• [TASK GOAL] Please retype the listing below exactly, from its opening line through the line where "- はー、どうやって7集めるんやこれ" appears.

• [RECORD SET]
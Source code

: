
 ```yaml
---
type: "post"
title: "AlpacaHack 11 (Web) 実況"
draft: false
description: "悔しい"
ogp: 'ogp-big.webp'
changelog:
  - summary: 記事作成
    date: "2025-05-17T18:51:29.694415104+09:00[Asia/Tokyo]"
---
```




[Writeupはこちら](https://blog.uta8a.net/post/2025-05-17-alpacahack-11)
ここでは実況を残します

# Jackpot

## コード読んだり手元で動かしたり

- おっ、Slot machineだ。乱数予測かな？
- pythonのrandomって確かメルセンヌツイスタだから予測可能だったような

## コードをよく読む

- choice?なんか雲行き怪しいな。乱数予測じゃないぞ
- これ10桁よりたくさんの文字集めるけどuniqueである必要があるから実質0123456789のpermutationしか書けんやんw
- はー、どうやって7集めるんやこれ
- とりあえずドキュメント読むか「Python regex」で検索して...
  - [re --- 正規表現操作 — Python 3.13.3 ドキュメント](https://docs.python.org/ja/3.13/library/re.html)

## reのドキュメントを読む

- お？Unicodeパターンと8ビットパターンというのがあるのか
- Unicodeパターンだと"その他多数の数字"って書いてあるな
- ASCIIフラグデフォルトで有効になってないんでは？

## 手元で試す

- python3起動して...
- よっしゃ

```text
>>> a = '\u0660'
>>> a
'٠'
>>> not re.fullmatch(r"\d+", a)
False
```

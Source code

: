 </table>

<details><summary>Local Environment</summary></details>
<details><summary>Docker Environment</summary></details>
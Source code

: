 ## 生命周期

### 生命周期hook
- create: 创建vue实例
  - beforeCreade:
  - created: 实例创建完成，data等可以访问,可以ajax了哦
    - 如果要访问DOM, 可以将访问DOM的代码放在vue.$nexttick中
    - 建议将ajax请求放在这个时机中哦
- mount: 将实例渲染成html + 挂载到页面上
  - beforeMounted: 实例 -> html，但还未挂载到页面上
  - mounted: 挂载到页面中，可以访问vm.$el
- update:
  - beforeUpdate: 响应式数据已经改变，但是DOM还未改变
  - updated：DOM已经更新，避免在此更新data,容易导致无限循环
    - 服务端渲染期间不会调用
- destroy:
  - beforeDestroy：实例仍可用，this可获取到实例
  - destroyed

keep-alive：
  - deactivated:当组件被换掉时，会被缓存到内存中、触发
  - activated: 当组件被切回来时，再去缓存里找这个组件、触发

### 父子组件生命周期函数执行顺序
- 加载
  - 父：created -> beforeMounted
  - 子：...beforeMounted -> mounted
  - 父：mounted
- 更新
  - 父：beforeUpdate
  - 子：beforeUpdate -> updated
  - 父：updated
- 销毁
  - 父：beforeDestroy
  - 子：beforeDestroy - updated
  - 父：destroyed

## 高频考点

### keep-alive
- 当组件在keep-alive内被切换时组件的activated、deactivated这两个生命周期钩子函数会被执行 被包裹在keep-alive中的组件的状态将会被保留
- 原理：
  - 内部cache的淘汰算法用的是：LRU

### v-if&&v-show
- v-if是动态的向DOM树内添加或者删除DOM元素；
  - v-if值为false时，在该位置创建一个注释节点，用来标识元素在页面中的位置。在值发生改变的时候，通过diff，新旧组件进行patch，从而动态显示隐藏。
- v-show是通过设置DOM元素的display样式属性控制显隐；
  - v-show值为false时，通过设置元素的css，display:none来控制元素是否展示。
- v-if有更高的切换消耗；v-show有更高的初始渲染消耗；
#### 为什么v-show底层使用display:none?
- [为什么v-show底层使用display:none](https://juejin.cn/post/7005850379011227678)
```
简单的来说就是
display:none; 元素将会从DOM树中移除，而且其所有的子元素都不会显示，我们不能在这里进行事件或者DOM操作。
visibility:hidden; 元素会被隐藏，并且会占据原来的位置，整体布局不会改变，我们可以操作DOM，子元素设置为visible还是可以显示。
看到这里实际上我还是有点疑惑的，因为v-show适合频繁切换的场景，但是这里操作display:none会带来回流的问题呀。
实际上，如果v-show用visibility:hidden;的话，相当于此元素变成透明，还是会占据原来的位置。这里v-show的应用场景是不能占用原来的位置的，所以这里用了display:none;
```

• [TASK OUTPUT]
Source code

:
 ```yaml
---
type: "post"
title: "AlpacaHack 11 (Web) 実況"
draft: false
description: "悔しい"
ogp: 'ogp-big.webp'
changelog:
  - summary: 記事作成
    date: "2025-05-17T18:51:29.694415104+09:00[Asia/Tokyo]"
---
```




[Writeupはこちら](https://blog.uta8a.net/post/2025-05-17-alpacahack-11)
ここでは実況を残します

# Jackpot

## コード読んだり手元で動かしたり

- おっ、Slot machineだ。乱数予測かな？
- pythonのrandomって確かメルセンヌツイスタだから予測可能だったような

## コードをよく読む

- choice?なんか雲行き怪しいな。乱数予測じゃないぞ
- これ10桁よりたくさんの文字集めるけどuniqueである必要があるから実質0123456789のpermutationしか書けんやんw
- はー、どうやって7集めるんやこれ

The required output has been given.